PROBLEM STATEMENT:
Below are the records; copy each line in which "openjdk" occurs.

----------

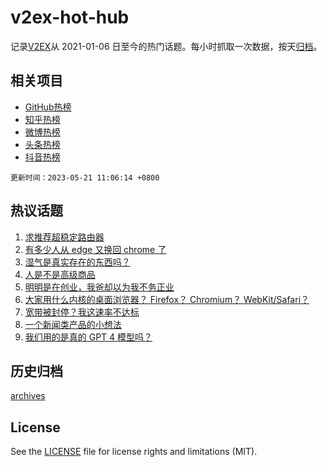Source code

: # v2ex-hot-hub

 记录[V2EX](https://www.v2ex.com/)从 2021-01-06 日至今的热门话题。每小时抓取一次数据，按天[归档](archives)。
 
 ## 相关项目

- [GitHub热榜](https://github.com/snaildev/github-hot-hub)
- [知乎热榜](https://github.com/snaildev/zhihu-hot-hub)
- [微博热榜](https://github.com/snaildev/weibo-hot-hub)
- [头条热榜](https://github.com/snaildev/toutiao-hot-hub)
- [抖音热榜](https://github.com/snaildev/douyin-hot-hub)


 `更新时间：2023-05-21 11:06:14 +0800`

## 热议话题

1. [求推荐超稳定路由器](https://www.v2ex.com/t/941489)
1. [有多少人从 edge 又换回 chrome 了](https://www.v2ex.com/t/941504)
1. [湿气是真实存在的东西吗？](https://www.v2ex.com/t/941543)
1. [人是不是高级商品](https://www.v2ex.com/t/941524)
1. [明明是在创业，我爸却以为我不务正业](https://www.v2ex.com/t/941572)
1. [大家用什么内核的桌面浏览器？ Firefox？ Chromium？ WebKit/Safari？](https://www.v2ex.com/t/941587)
1. [宽带被封停？我这速率不达标](https://www.v2ex.com/t/941488)
1. [一个新闻类产品的小想法](https://www.v2ex.com/t/941573)
1. [我们用的是真的 GPT 4 模型吗？](https://www.v2ex.com/t/941544)

## 历史归档

[archives](archives)

## License

See the [LICENSE](LICENSE) file for license rights and limitations (MIT).
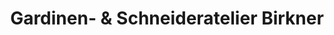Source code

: ---
title: "Gardinen- & Schneideratelier Birkner"
url: /vohenstrauss/gardinen-und-schneideratelier-birkner/
shop: Gardinen
---
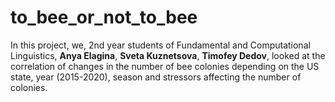 # to_bee_or_not_to_bee

In this project, we, 2nd year students of Fundamental and Computational Linguistics, **Anya Elagina**, **Sveta Kuznetsova**, **Timofey Dedov**, looked at the correlation of changes in the number of bee colonies depending on the US state, year (2015-2020), season and stressors affecting the number of colonies.
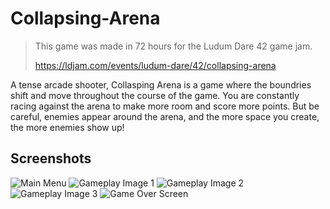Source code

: # Collapsing-Arena

> This game was made in 72 hours for the Ludum Dare 42 game jam.
>
> https://ldjam.com/events/ludum-dare/42/collapsing-arena

A tense arcade shooter, Collasping Arena is a game where the boundries shift and move throughout the course of the game.
You are constantly racing against the arena to make more room and score more points.
But be careful, enemies appear around the arena, and the more space you create, the more enemies show up!

## Screenshots
![Main Menu](https://i.imgur.com/KLfBtKD.png)
![Gameplay Image 1](https://i.imgur.com/znwjkn9.png)
![Gameplay Image 2](https://i.imgur.com/0b97Tps.png)
![Gameplay Image 3](https://i.imgur.com/kzw7hRj.png)
![Game Over Screen](https://i.imgur.com/TM9txev.png)
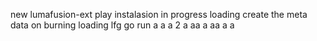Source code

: new lumafusion-ext
play
instalasion 
in progress
loading
create the meta
data on burning
loading
lfg
go
run
a
a
a
2
a
aa
a
aa
a
a

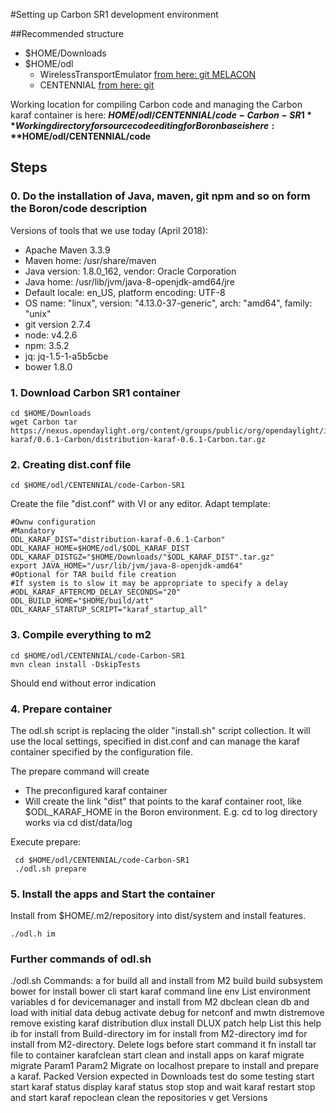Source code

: #Setting up Carbon SR1 development environment

##Recommended structure
   - $HOME/Downloads
   - $HOME/odl
      - WirelessTransportEmulator [from here: git MELACON](https://github.com/Melacon/WirelessTransportEmulator.git)
      - CENTENNIAL [from here: git](https://github.com/OpenNetworkingFoundation/CENTENNIAL.git)


Working location for compiling Carbon code and managing the Carbon karaf container is here: **$HOME/odl/CENTENNIAL/code-Carbon-SR1**
Working directory for source code editing for Boron base is here: **$HOME/odl/CENTENNIAL/code**

## Steps
### 0. Do the installation of Java, maven, git npm and so on form the Boron/code description

Versions of tools that we use today (April 2018):
  - Apache Maven 3.3.9
  - Maven home: /usr/share/maven
  - Java version: 1.8.0_162, vendor: Oracle Corporation
  - Java home: /usr/lib/jvm/java-8-openjdk-amd64/jre
  - Default locale: en_US, platform encoding: UTF-8
  - OS name: "linux", version: "4.13.0-37-generic", arch: "amd64", family: "unix"
  - git version 2.7.4
  - node: v4.2.6
  - npm: 3.5.2
  - jq: jq-1.5-1-a5b5cbe
  - bower 1.8.0


### 1. Download Carbon SR1 container


    cd $HOME/Downloads
    wget Carbon tar https://nexus.opendaylight.org/content/groups/public/org/opendaylight/integration/distribution-karaf/0.6.1-Carbon/distribution-karaf-0.6.1-Carbon.tar.gz

### 2. Creating dist.conf file

    cd $HOME/odl/CENTENNIAL/code-Carbon-SR1

Create the file "dist.conf" with VI or any editor. Adapt template:

    #Ownw configuration
    #Mandatory
    ODL_KARAF_DIST="distribution-karaf-0.6.1-Carbon"
    ODL_KARAF_HOME=$HOME/odl/$ODL_KARAF_DIST
    ODL_KARAF_DISTGZ="$HOME/Downloads/"$ODL_KARAF_DIST".tar.gz"
    export JAVA_HOME="/usr/lib/jvm/java-8-openjdk-amd64"
    #Optional for TAR build file creation
    #If system is to slow it may be appropriate to specify a delay
    #ODL_KARAF_AFTERCMD_DELAY_SECONDS="20"
    ODL_BUILD_HOME="$HOME/build/att"
    ODL_KARAF_STARTUP_SCRIPT="karaf_startup_all"


### 3. Compile everything to m2

    cd $HOME/odl/CENTENNIAL/code-Carbon-SR1
    mvn clean install -DskipTests

Should end without error indication

### 4. Prepare container

The odl.sh script is replacing the older "install.sh" script collection. It will use the local settings, specified in dist.conf and can manage the karaf container specified by the configuration file.

The prepare command will create
   - The preconfigured karaf container
   - Will create the link "dist" that points to the karaf container root, like $ODL_KARAF_HOME in the Boron environment.
     E.g. cd to log directory works via cd dist/data/log

Execute prepare:

     cd $HOME/odl/CENTENNIAL/code-Carbon-SR1
     ./odl.sh prepare

### 5. Install the apps and Start the container

Install from $HOME/.m2/repository into dist/system and install features.

    ./odl.h im


### Further commands of odl.sh

./odl.sh Commands:
 a           for build all and install from M2
 build       build subsystem
 bower       for install bower
 cli         start karaf command line
 env         List environment variables
 d           for devicemanager and install from M2
 dbclean     clean db and load with initial data
 debug       activate debug for netconf and mwtn
 distremove  remove existing karaf distribution
 dlux        install DLUX patch
 help        List this help
 ib          for install from Build-directory
 im          for install from M2-directory
 imd         for install from M2-directory. Delete logs before start command
 it fn       install tar file to container
 karafclean  start clean and install apps on karaf
 migrate     migrate Param1 Param2 Migrate on localhost
 prepare     to install and prepare a karaf. Packed Version expected in Downloads
 test        do some testing
 start       start karaf
 status      display karaf status
 stop        stop and wait karaf
 restart     stop and start karaf
 repoclean   clean the repositories
 v           get Versions



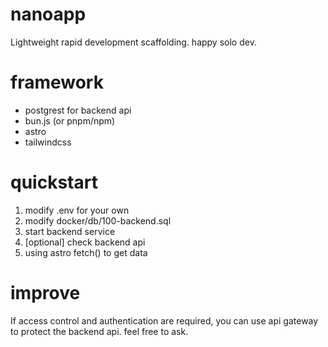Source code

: # nanoapp 
Lightweight rapid development scaffolding. happy solo dev.

# framework
- postgrest for backend api
- bun.js (or pnpm/npm)
- astro
- tailwindcss

# quickstart
1. modify .env for your own
1. modify docker/db/100-backend.sql
1. start backend service
1. [optional] check backend api
1. using astro fetch() to get data

# improve
If access control and authentication are required, you can use api gateway to protect the backend api. feel free to ask.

----------

RESPONSE BOX:
  - Java home: /usr/lib/jvm/java-8-openjdk-amd64/jre
    export JAVA_HOME="/usr/lib/jvm/java-8-openjdk-amd64"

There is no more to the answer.